The timing of the deal is of particular significance for the Eurasian nation, which shares a number of similarities with Dubai and the UAE.

From June to September the country hosted the 2017 World Expo in its capital Astana, an event Dubai itself will host in 2020. Kazakhstan is also undertaking its own diversification plan similar to the UAE and is expected to play a key part in China’s One Belt One Road initiative having been the location where the idea was first mooted by Chinese President Xi Jinping in 2013.

As part of these efforts, the AIFC shares many of the same objectives as the DIFC in wanting to create a financial hub for the Central Asian region in which it is based.

Its officials recognised early on that it would need a Common Law legal system to match, with Kazakhstani companies representing the second largest number of litigants in the courts of England and Wales due to the lack of a similar legal framework back home.

“There was a tendency to basically export litigation and judicial functions to other countries outside their region,” says Moldoveanu.

“It’s much cheaper, more efficient and more result driven if you have your disputes close to where the actual contract is being implemented – where the business is run.”

The DIFC’s consultancy work began in January with an analysis of the legal infrastructure and by June a team presented their recommendations, which are now being rolled out.

The country is aiming to launch a new civil and commercial court and an arbitration centre functioning independently from each other within the AIFC by January 2018.

Beyond this deal, the DRA is also in active discussions with other authorities around the world, on a national and free zone level, with many of the interactions mimicking the UAE’s foreign relations, according to Baumgartner.
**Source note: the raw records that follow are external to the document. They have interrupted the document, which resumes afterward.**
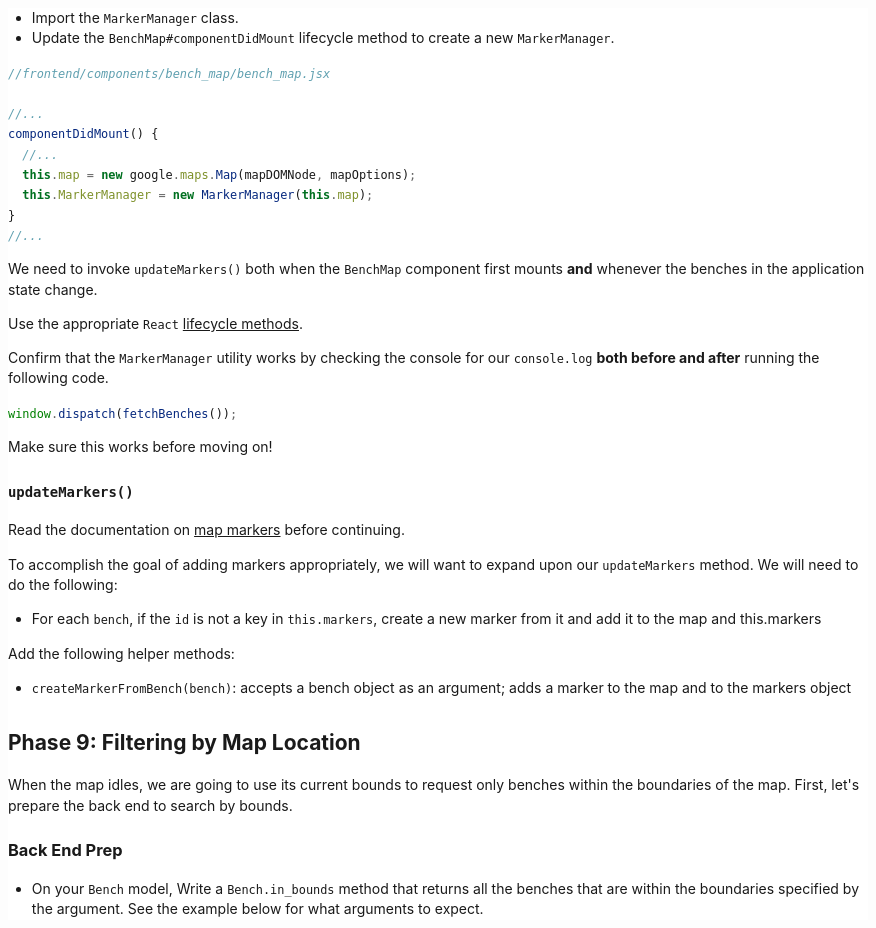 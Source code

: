 - Import the `MarkerManager` class.
- Update the `BenchMap#componentDidMount` lifecycle method to create a new `MarkerManager`.

```jsx
//frontend/components/bench_map/bench_map.jsx

//...
componentDidMount() {
  //...
  this.map = new google.maps.Map(mapDOMNode, mapOptions);
  this.MarkerManager = new MarkerManager(this.map);
}
//...
```

We need to invoke `updateMarkers()` both when the `BenchMap` component first mounts **and** whenever the benches in the application state change.

Use the appropriate `React` [lifecycle methods][lifecycle-methods].

Confirm that the `MarkerManager` utility works by checking the console for our `console.log` **both before and after** running the following code.

```javascript
window.dispatch(fetchBenches());
```

Make sure this works before moving on!

[lifecycle-methods]: https://facebook.github.io/react/docs/component-specs.html

### `updateMarkers()`

Read the documentation on [map markers][map-markers] before continuing.

To accomplish the goal of adding markers appropriately, we will want to expand upon our `updateMarkers` method.
We will need to do the following:

- For each `bench`, if the `id` is not a key in `this.markers`, create a new marker from it and add it to the map and this.markers

Add the following helper methods:

- `createMarkerFromBench(bench)`: accepts a bench object as an argument; adds a marker to the map and to the markers object

## Phase 9: Filtering by Map Location

When the map idles, we are going to use its current bounds to request only benches within the boundaries of the map.
First, let's prepare the back end to search by bounds.

### Back End Prep

- On your `Bench` model, Write a `Bench.in_bounds` method that returns all the benches that are within the boundaries specified by the argument.
  See the example below for what arguments to expect.


[live-demo]: http://aa-benchbnb.herokuapp.com
[maps-sf]: https://www.google.com/maps/place/San+Francisco,+CA/
[maps-sf]: https://www.google.com/maps/place/San+Francisco,+CA/
[exact-docs]: https://github.com/ReactTraining/react-router/blob/master/packages/react-router/docs/api/Route.md#exact-bool
[google-map-doc]: https://developers.google.com/maps/documentation/javascript/tutorial
[event-doc]: https://developers.google.com/maps/documentation/javascript/events#MarkerEvents
[map-markers]: https://developers.google.com/maps/documentation/javascript/markers
[lat-lng-docs]: https://developers.google.com/maps/documentation/javascript/reference#LatLngBounds
[google-map-doc]: https://developers.google.com/maps/documentation/javascript/tutorial
[event-doc]: https://developers.google.com/maps/documentation/javascript/events#MarkerEvents
[map-markers]: https://developers.google.com/maps/documentation/javascript/markers
[lat-lng-docs]: https://developers.google.com/maps/documentation/javascript/reference#LatLngBounds
[react-history]: https://github.com/ReactTraining/react-router/blob/master/packages/react-router/docs/api/history.md
[urlsearchparams-docs]: https://developer.mozilla.org/en-US/docs/Web/API/URLSearchParams
[jquery-ajax]: http://api.jquery.com/jquery.ajax/#jQuery-ajax-settings
[cloudinary-js]: http://cloudinary.com/documentation/upload_widget
[cloudinary-video]: https://vimeo.com/164612621
[cloudinary-demo]: https://github.com/appacademy/react_cloudinary_demo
This means a particularly strong focus on African countries and other regions within Dubai’s radius, including the Indian subcontinent and Southeast Asia. The organisation has also hosted delegations from as far afield as Central and South America.

“We have a lot of exciting projects in the pipeline and we’d love to share the information with you but unfortunately they are still confidential right now,” Moldoveanu says.
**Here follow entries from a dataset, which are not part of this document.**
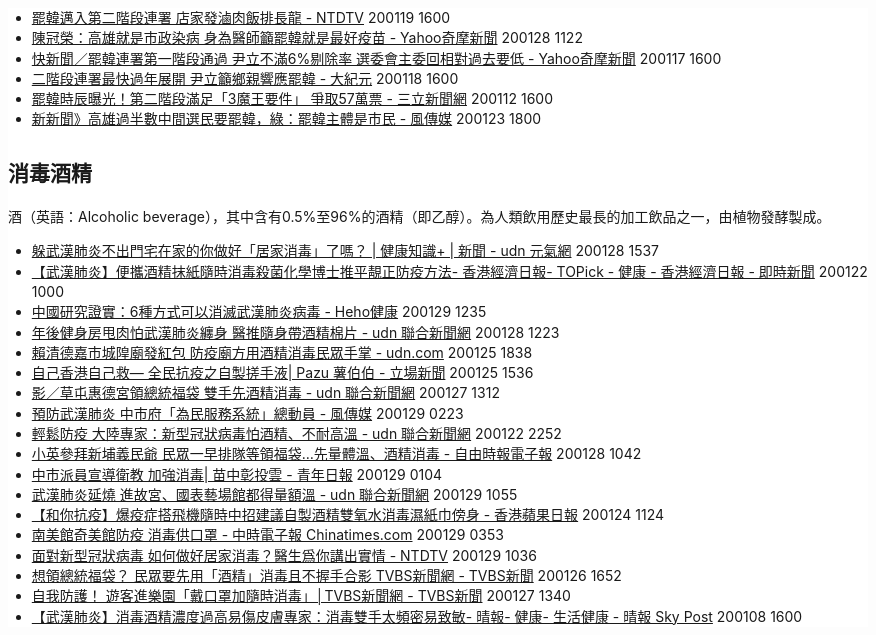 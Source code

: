 - [罷韓邁入第二階段連署 店家發滷肉飯排長龍 - NTDTV](https://www.ntdtv.com/b5/2020/01/19/a102756137.html "罷韓邁入第二階段連署 店家發滷肉飯排長龍 - NTDTV") 200119 1600
- [陳冠榮：高雄就是市政染病 身為醫師籲罷韓就是最好疫苗 - Yahoo奇摩新聞](https://tw.news.yahoo.com/video/%E9%99%B3%E5%86%A0%E6%A6%AE-%E9%AB%98%E9%9B%84%E5%B0%B1%E6%98%AF%E5%B8%82%E6%94%BF%E6%9F%93%E7%97%85-%E8%BA%AB%E7%82%BA%E9%86%AB%E5%B8%AB%E7%B1%B2%E7%BD%B7%E9%9F%93%E5%B0%B1%E6%98%AF%E6%9C%80%E5%A5%BD%E7%96%AB%E8%8B%97-031027339.html "陳冠榮：高雄就是市政染病 身為醫師籲罷韓就是最好疫苗 - Yahoo奇摩新聞") 200128 1122
- [快新聞／罷韓連署第一階段通過 尹立不滿6%剔除率 選委會主委回相對過去要低 - Yahoo奇摩新聞](https://tw.news.yahoo.com/%E5%BF%AB%E6%96%B0%E8%81%9E-%E7%BD%B7%E9%9F%93%E9%80%A3%E7%BD%B2%E7%AC%AC-%E9%9A%8E%E6%AE%B5%E9%80%9A%E9%81%8E-%E5%B0%B9%E7%AB%8B%E4%B8%8D%E6%BB%BF6-%E5%89%94%E9%99%A4%E7%8E%87-000759358.html "快新聞／罷韓連署第一階段通過 尹立不滿6%剔除率 選委會主委回相對過去要低 - Yahoo奇摩新聞") 200117 1600
- [二階段連署最快過年展開 尹立籲鄉親響應罷韓 - 大紀元](https://www.epochtimes.com/b5/20/1/18/n11802832.htm "二階段連署最快過年展開 尹立籲鄉親響應罷韓 - 大紀元") 200118 1600
- [罷韓時辰曝光！第二階段滿足「3魔王要件」 爭取57萬票 - 三立新聞網](https://www.setn.com/News.aspx?NewsID=671116 "罷韓時辰曝光！第二階段滿足「3魔王要件」 爭取57萬票 - 三立新聞網") 200112 1600
- [新新聞》高雄過半數中間選民要罷韓，綠：罷韓主體是市民 - 風傳媒](https://www.storm.mg/article/2208001 "新新聞》高雄過半數中間選民要罷韓，綠：罷韓主體是市民 - 風傳媒") 200123 1800

## 消毒酒精

酒（英語：Alcoholic beverage），其中含有0.5%至96%的酒精（即乙醇）。為人類飲用歷史最長的加工飲品之一，由植物發酵製成。
- [躲武漢肺炎不出門宅在家的你做好「居家消毒」了嗎？ | 健康知識+ | 新聞 - udn 元氣網](https://health.udn.com/health/story/6008/4308928 "躲武漢肺炎不出門宅在家的你做好「居家消毒」了嗎？ | 健康知識+ | 新聞 - udn 元氣網") 200128 1537
- [【武漢肺炎】便攜酒精抹紙隨時消毒殺菌化學博士推平靚正防疫方法- 香港經濟日報- TOPick - 健康 - 香港經濟日報 - 即時新聞](https://topick.hket.com/article/2548084/%E3%80%90%E6%AD%A6%E6%BC%A2%E8%82%BA%E7%82%8E%E3%80%91%E4%BE%BF%E6%94%9C%E9%85%92%E7%B2%BE%E6%8A%B9%E7%B4%99%E9%9A%A8%E6%99%82%E6%B6%88%E6%AF%92%E6%AE%BA%E8%8F%8C%E3%80%80%E5%8C%96%E5%AD%B8%E5%8D%9A%E5%A3%AB%E6%8E%A8%E5%B9%B3%E9%9D%9A%E6%AD%A3%E9%98%B2%E7%96%AB%E6%96%B9%E6%B3%95 "【武漢肺炎】便攜酒精抹紙隨時消毒殺菌化學博士推平靚正防疫方法- 香港經濟日報- TOPick - 健康 - 香港經濟日報 - 即時新聞") 200122 1000
- [中國研究證實：6種方式可以消滅武漢肺炎病毒 - Heho健康](https://heho.com.tw/archives/65713 "中國研究證實：6種方式可以消滅武漢肺炎病毒 - Heho健康") 200129 1235
- [年後健身房甩肉怕武漢肺炎纏身 醫推隨身帶酒精棉片 - udn 聯合新聞網](https://udn.com/news/story/7266/4308690 "年後健身房甩肉怕武漢肺炎纏身 醫推隨身帶酒精棉片 - udn 聯合新聞網") 200128 1223
- [賴清德嘉市城隍廟發紅包 防疫廟方用酒精消毒民眾手掌 - udn.com](https://udn.com/news/story/7326/4306742 "賴清德嘉市城隍廟發紅包 防疫廟方用酒精消毒民眾手掌 - udn.com") 200125 1838
- [自己香港自己救— 全民抗疫之自製搓手液| Pazu 薯伯伯 - 立場新聞](https://www.thestandnews.com/%E5%81%A5%E5%BA%B7/%E8%87%AA%E5%B7%B1%E9%A6%99%E6%B8%AF%E8%87%AA%E5%B7%B1%E6%95%91-%E5%85%A8%E6%B0%91%E6%8A%97%E7%96%AB%E4%B9%8B%E8%87%AA%E8%A3%BD%E6%90%93%E6%89%8B%E6%B6%B2/ "自己香港自己救— 全民抗疫之自製搓手液| Pazu 薯伯伯 - 立場新聞") 200125 1536
- [影／草屯惠德宮領總統福袋 雙手先酒精消毒 - udn 聯合新聞網](https://udn.com/news/story/6656/4307938 "影／草屯惠德宮領總統福袋 雙手先酒精消毒 - udn 聯合新聞網") 200127 1312
- [預防武漢肺炎 中市府「為民服務系統」總動員 - 風傳媒](https://www.storm.mg/localarticle/2230218 "預防武漢肺炎 中市府「為民服務系統」總動員 - 風傳媒") 200129 0223
- [輕鬆防疫 大陸專家：新型冠狀病毒怕酒精、不耐高溫 - udn 聯合新聞網](https://udn.com/news/story/7333/4303758 "輕鬆防疫 大陸專家：新型冠狀病毒怕酒精、不耐高溫 - udn 聯合新聞網") 200122 2252
- [小英參拜新埔義民爺 民眾一早排隊等領福袋…先量體溫、酒精消毒 - 自由時報電子報](https://news.ltn.com.tw/news/politics/breakingnews/3050809 "小英參拜新埔義民爺 民眾一早排隊等領福袋…先量體溫、酒精消毒 - 自由時報電子報") 200128 1042
- [中市派員宣導衛教 加強消毒| 苗中彰投雲 - 青年日報](https://www.ydn.com.tw/News/370530 "中市派員宣導衛教 加強消毒| 苗中彰投雲 - 青年日報") 200129 0104
- [武漢肺炎延燒 進故宮、國表藝場館都得量額溫 - udn 聯合新聞網](https://udn.com/news/story/7314/4309631 "武漢肺炎延燒 進故宮、國表藝場館都得量額溫 - udn 聯合新聞網") 200129 1055
- [【和你抗疫】爆疫症搭飛機隨時中招建議自製酒精雙氧水消毒濕紙巾傍身 - 香港蘋果日報](https://hk.appledaily.com/lifestyle/20200124/SUFMWGXZWW3UWF5CHYSBFX72RA/ "【和你抗疫】爆疫症搭飛機隨時中招建議自製酒精雙氧水消毒濕紙巾傍身 - 香港蘋果日報") 200124 1124
- [南美館奇美館防疫 消毒供口罩 - 中時電子報 Chinatimes.com](https://www.chinatimes.com/newspapers/20200129000436-260107 "南美館奇美館防疫 消毒供口罩 - 中時電子報 Chinatimes.com") 200129 0353
- [面對新型冠狀病毒 如何做好居家消毒？醫生爲你講出實情 - NTDTV](https://www.ntdtv.com/b5/2020/01/26/a102761389.html "面對新型冠狀病毒 如何做好居家消毒？醫生爲你講出實情 - NTDTV") 200129 1036
- [想領總統福袋？ 民眾要先用「酒精」消毒且不握手合影 TVBS新聞網 - TVBS新聞](https://news.tvbs.com.tw/life/1267859 "想領總統福袋？ 民眾要先用「酒精」消毒且不握手合影 TVBS新聞網 - TVBS新聞") 200126 1652
- [自我防護！ 遊客進樂園「戴口罩加隨時消毒」│TVBS新聞網 - TVBS新聞](https://news.tvbs.com.tw/life/1268086 "自我防護！ 遊客進樂園「戴口罩加隨時消毒」│TVBS新聞網 - TVBS新聞") 200127 1340
- [【武漢肺炎】消毒酒精濃度過高易傷皮膚專家：消毒雙手太頻密易致敏- 晴報- 健康- 生活健康 - 晴報 Sky Post](https://skypost.ulifestyle.com.hk/article/2535453/%E3%80%90%E6%AD%A6%E6%BC%A2%E8%82%BA%E7%82%8E%E3%80%91%E6%B6%88%E6%AF%92%E9%85%92%E7%B2%BE%E6%BF%83%E5%BA%A6%E9%81%8E%E9%AB%98%E6%98%93%E5%82%B7%E7%9A%AE%E8%86%9A%20%E5%B0%88%E5%AE%B6%EF%BC%9A%E6%B6%88%E6%AF%92%E9%9B%99%E6%89%8B%E5%A4%AA%E9%A0%BB%E5%AF%86%E6%98%93%E8%87%B4%E6%95%8F "【武漢肺炎】消毒酒精濃度過高易傷皮膚專家：消毒雙手太頻密易致敏- 晴報- 健康- 生活健康 - 晴報 Sky Post") 200108 1600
And the organisation is positioning itself to provide a range of consultancy services from the comprehensive – as with Kazakhstan – to specific legal areas. These could include processes and procedures, organisational set-up, IT systems, training and skill-building for legal communities, and even international perception.

“Reforms only work and only succeed in achieving the ultimate objective of economic development and more trade and jobs if you’re not only doing the right thing but also seen and perceived as doing the right thing,” Baumgartner says.
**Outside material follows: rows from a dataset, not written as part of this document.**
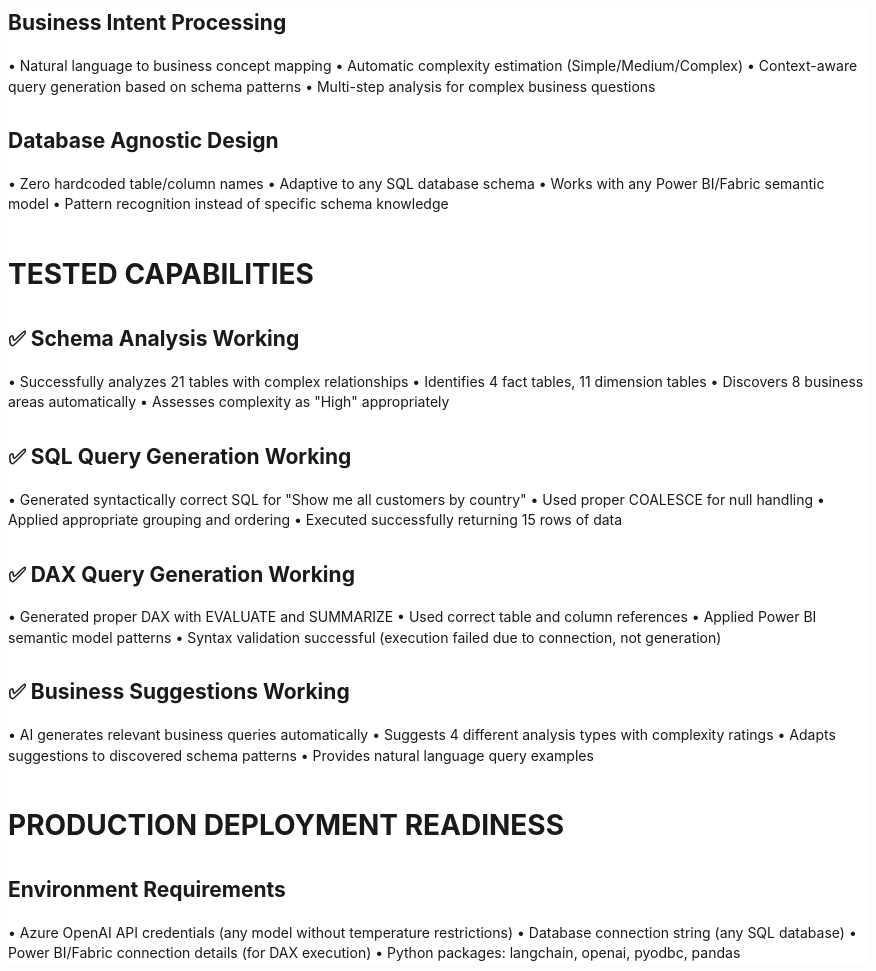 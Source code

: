 Business Intent Processing
--------------------------
• Natural language to business concept mapping
• Automatic complexity estimation (Simple/Medium/Complex)
• Context-aware query generation based on schema patterns
• Multi-step analysis for complex business questions

Database Agnostic Design
-----------------------
• Zero hardcoded table/column names
• Adaptive to any SQL database schema
• Works with any Power BI/Fabric semantic model
• Pattern recognition instead of specific schema knowledge

TESTED CAPABILITIES
==================

✅ Schema Analysis Working
------------------------
• Successfully analyzes 21 tables with complex relationships
• Identifies 4 fact tables, 11 dimension tables
• Discovers 8 business areas automatically
• Assesses complexity as "High" appropriately

✅ SQL Query Generation Working
------------------------------
• Generated syntactically correct SQL for "Show me all customers by country"
• Used proper COALESCE for null handling
• Applied appropriate grouping and ordering
• Executed successfully returning 15 rows of data

✅ DAX Query Generation Working
------------------------------
• Generated proper DAX with EVALUATE and SUMMARIZE
• Used correct table and column references
• Applied Power BI semantic model patterns
• Syntax validation successful (execution failed due to connection, not generation)

✅ Business Suggestions Working
------------------------------
• AI generates relevant business queries automatically
• Suggests 4 different analysis types with complexity ratings
• Adapts suggestions to discovered schema patterns
• Provides natural language query examples

PRODUCTION DEPLOYMENT READINESS
==============================

Environment Requirements
------------------------
• Azure OpenAI API credentials (any model without temperature restrictions)
• Database connection string (any SQL database)
• Power BI/Fabric connection details (for DAX execution)
• Python packages: langchain, openai, pyodbc, pandas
DRA’s intention is for the consultancy arm to be a “significant part” of its future operations, with Baumgartner citing his joining the organisation as a signal of its intentions.

But he does insist the organisation will remain focussed on its goals as a public sector authority rather than become a “profit maximising commercial entity”.

“It is not our objective to become a large consultancy organisation. We are a public sector entity – so linked to the government of Dubai – that has the core role of being one of the globally leading commercial dispute resolution entities. This is the mandate that we focus on,” he says.

That said, if the efforts in Astana are anything to go by, it might not be long before we see a new wave of financial hubs emerge based on the DIFC’s successful model.